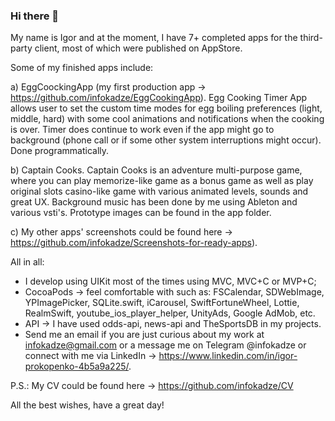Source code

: ### Hi there 👋

My name is Igor and at the moment, I have 7+ completed apps for the third-party client, most of which were published on AppStore.

Some of my finished apps include:

a) EggCoockingApp (my first production app -> https://github.com/infokadze/EggCookingApp).
Egg Cooking Timer App allows user to set the custom time modes for egg boiling preferences (light, middle, hard) with some cool animations and notifications  when the cooking is over. Timer does continue to work even if the app might go to background (phone call or if some other system interruptions might occur). Done programmatically.

b) Captain Cooks.
Captain Cooks is an adventure multi-purpose game, where you can play memorize-like game as a bonus game as well as play original slots casino-like game with various animated levels, sounds and great UX. Background music has been done by me using Ableton and various vsti's.
Prototype images can be found in the app folder.

c) My other apps' screenshots could be found here -> https://github.com/infokadze/Screenshots-for-ready-apps).

All in all:
- I develop using UIKit most of the times using MVC, MVC+C or MVP+C; 
- CocoaPods -> feel comfortable with such as: FSCalendar, SDWebImage, YPImagePicker, SQLite.swift, iCarousel, SwiftFortuneWheel, Lottie, RealmSwift, youtube_ios_player_helper, UnityAds, Google AdMob, etc.
- API ->  I have used odds-api, news-api and TheSportsDB in my projects.
- Send me an email if you are just curious about my work at infokadze@gmail.com or a message me on Telegram @infokadze or connect with me via LinkedIn -> https://www.linkedin.com/in/igor-prokopenko-4b5a9a225/.

P.S.: My CV could be found here -> https://github.com/infokadze/CV

All the best wishes, have a great day!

==========

# EXERCISE PROMPT
Restate exactly, and only, the line containing "c) My other" together with all lines after it to the end of the material.

# COMPLETED TASK
c) My other apps' screenshots could be found here -> https://github.com/infokadze/Screenshots-for-ready-apps).

All in all:
- I develop using UIKit most of the times using MVC, MVC+C or MVP+C; 
- CocoaPods -> feel comfortable with such as: FSCalendar, SDWebImage, YPImagePicker, SQLite.swift, iCarousel, SwiftFortuneWheel, Lottie, RealmSwift, youtube_ios_player_helper, UnityAds, Google AdMob, etc.
- API ->  I have used odds-api, news-api and TheSportsDB in my projects.
- Send me an email if you are just curious about my work at infokadze@gmail.com or a message me on Telegram @infokadze or connect with me via LinkedIn -> https://www.linkedin.com/in/igor-prokopenko-4b5a9a225/.

P.S.: My CV could be found here -> https://github.com/infokadze/CV

All the best wishes, have a great day!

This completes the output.